Segment Open
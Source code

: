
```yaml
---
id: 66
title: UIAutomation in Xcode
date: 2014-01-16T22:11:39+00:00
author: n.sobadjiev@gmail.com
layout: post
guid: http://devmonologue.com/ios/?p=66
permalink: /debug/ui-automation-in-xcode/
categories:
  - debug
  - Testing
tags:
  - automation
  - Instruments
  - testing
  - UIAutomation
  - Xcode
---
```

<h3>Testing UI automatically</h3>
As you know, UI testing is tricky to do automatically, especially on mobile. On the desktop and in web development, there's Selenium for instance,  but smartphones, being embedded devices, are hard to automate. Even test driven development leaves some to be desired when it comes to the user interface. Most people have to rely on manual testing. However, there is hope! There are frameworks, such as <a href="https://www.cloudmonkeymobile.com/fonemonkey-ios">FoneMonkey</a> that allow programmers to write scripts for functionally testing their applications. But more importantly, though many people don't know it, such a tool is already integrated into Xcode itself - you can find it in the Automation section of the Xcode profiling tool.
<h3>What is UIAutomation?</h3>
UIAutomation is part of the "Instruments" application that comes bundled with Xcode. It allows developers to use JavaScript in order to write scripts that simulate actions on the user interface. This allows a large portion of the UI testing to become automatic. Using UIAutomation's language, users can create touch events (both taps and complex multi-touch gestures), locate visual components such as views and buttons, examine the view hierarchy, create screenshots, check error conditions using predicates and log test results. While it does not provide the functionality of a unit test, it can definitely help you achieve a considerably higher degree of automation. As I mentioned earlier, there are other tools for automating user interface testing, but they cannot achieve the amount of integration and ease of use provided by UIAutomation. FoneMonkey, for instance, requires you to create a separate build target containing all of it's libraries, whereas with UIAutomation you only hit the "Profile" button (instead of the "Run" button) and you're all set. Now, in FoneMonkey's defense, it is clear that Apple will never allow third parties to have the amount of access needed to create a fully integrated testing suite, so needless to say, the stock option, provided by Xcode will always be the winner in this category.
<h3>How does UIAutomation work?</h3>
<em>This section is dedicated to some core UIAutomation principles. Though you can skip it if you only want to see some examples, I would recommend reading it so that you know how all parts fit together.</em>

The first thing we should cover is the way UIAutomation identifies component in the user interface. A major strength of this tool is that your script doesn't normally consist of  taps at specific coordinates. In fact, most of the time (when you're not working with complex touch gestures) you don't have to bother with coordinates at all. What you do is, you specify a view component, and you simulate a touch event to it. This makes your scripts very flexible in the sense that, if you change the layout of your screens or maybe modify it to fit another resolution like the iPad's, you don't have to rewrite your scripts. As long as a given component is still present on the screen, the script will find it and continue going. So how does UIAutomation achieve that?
Segment Closed
Segment Open
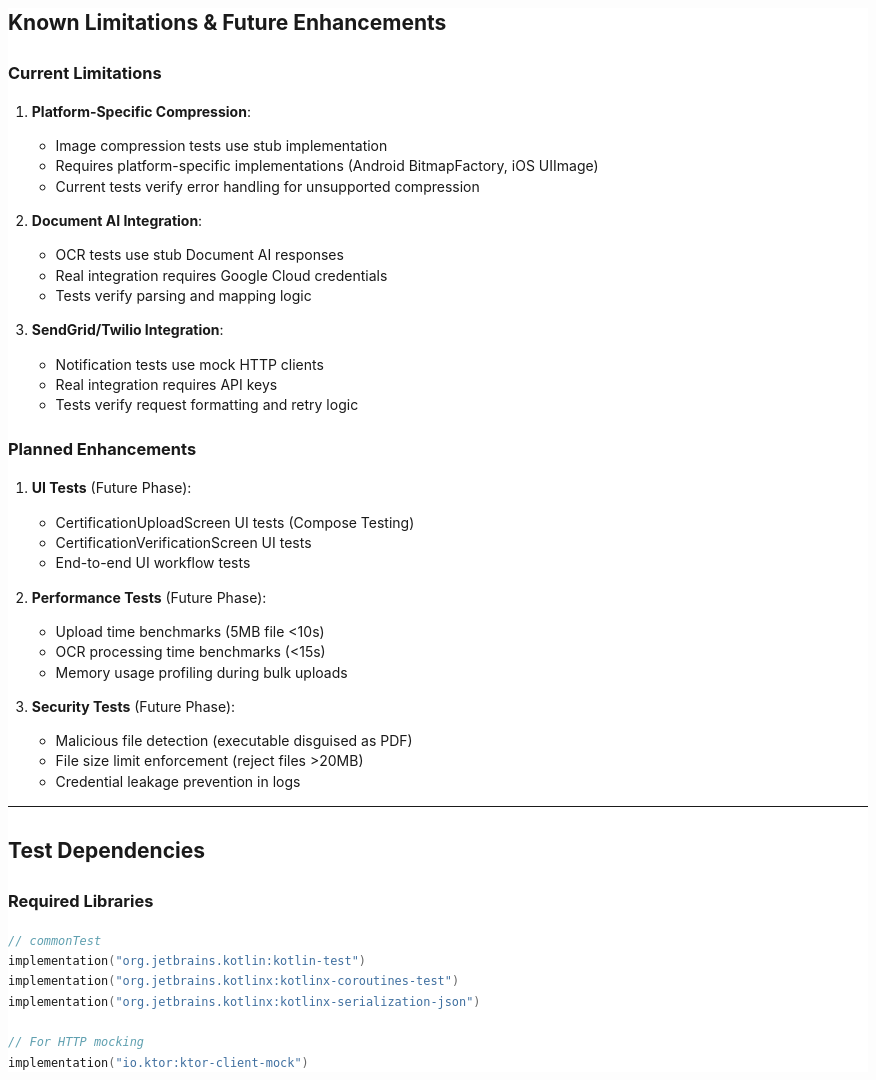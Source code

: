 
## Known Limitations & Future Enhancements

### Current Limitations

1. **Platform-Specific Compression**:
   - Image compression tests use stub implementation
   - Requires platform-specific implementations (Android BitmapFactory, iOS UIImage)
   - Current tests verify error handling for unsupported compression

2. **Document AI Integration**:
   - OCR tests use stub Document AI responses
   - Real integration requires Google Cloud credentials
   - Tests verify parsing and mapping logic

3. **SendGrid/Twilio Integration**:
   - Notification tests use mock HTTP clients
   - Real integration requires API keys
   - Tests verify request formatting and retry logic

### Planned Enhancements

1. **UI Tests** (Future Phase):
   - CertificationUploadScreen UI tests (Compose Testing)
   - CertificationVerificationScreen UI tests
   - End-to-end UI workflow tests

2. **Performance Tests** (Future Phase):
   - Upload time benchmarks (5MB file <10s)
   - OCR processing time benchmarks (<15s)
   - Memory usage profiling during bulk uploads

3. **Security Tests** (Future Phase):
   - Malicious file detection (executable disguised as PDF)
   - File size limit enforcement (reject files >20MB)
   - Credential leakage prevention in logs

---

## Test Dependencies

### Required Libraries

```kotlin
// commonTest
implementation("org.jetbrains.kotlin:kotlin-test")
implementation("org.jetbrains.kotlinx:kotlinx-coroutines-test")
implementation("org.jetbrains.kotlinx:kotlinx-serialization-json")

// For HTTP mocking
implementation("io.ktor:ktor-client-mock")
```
Segment Closed
Segment Open
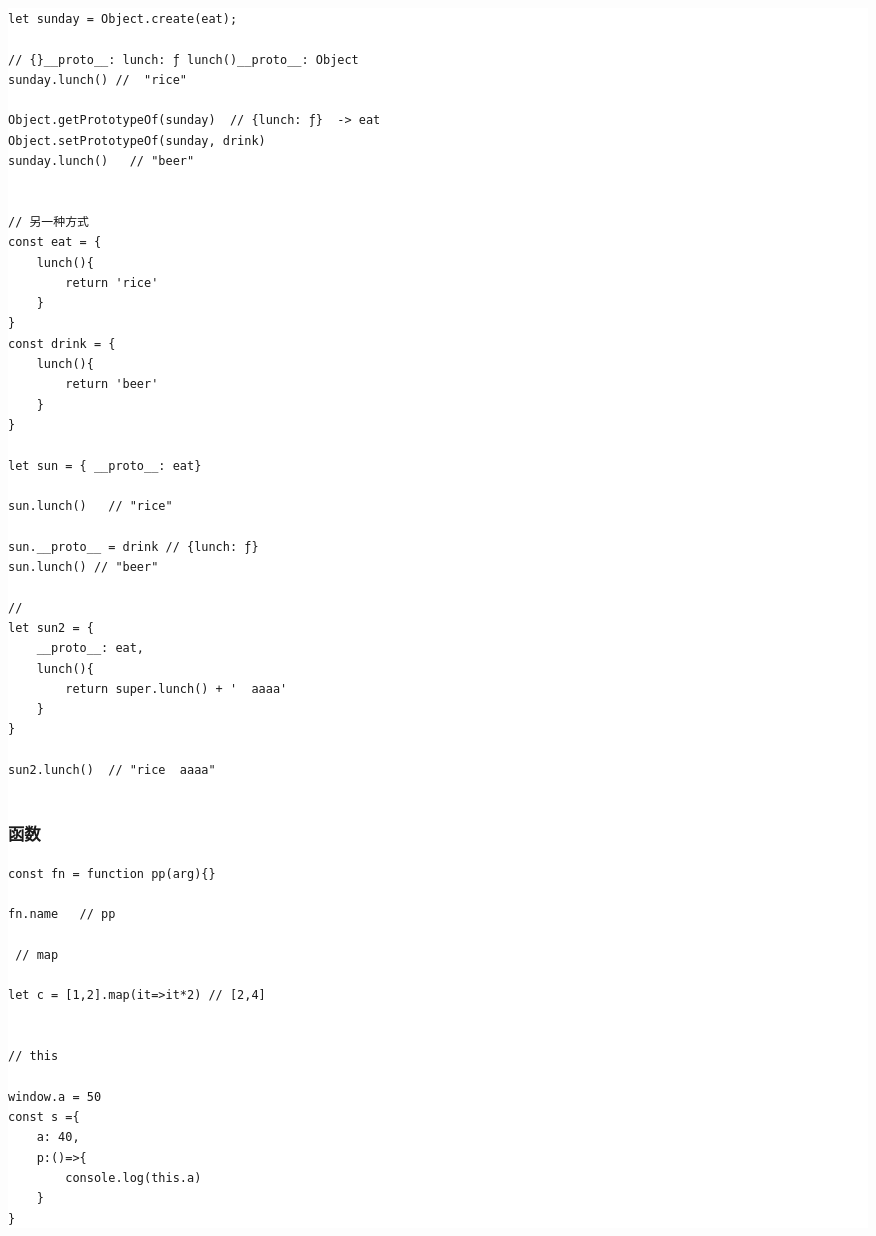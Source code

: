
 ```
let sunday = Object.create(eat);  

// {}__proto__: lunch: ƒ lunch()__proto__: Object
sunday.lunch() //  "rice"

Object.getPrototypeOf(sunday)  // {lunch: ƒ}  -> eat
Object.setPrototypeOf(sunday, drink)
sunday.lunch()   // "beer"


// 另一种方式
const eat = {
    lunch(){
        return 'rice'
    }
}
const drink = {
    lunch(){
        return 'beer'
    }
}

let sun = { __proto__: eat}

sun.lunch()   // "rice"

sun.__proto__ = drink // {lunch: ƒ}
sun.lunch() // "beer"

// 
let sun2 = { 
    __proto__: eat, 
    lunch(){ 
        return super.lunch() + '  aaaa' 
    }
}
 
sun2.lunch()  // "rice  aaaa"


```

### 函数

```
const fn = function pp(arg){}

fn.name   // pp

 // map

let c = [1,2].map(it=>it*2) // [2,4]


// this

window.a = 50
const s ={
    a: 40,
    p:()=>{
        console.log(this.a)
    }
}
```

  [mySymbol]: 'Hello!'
Segment Closed
● ACTIVITY: Reproduce only the lines above spanning from the line containing "- Tests verify parsing and mapping logic" through the line containing "2. **Performance Tests**", word for word.

● SOLUTION FOR THIS PROBLEM:
   - Tests verify parsing and mapping logic

3. **SendGrid/Twilio Integration**:
   - Notification tests use mock HTTP clients
   - Real integration requires API keys
   - Tests verify request formatting and retry logic

### Planned Enhancements

1. **UI Tests** (Future Phase):
   - CertificationUploadScreen UI tests (Compose Testing)
   - CertificationVerificationScreen UI tests
   - End-to-end UI workflow tests

2. **Performance Tests** (Future Phase):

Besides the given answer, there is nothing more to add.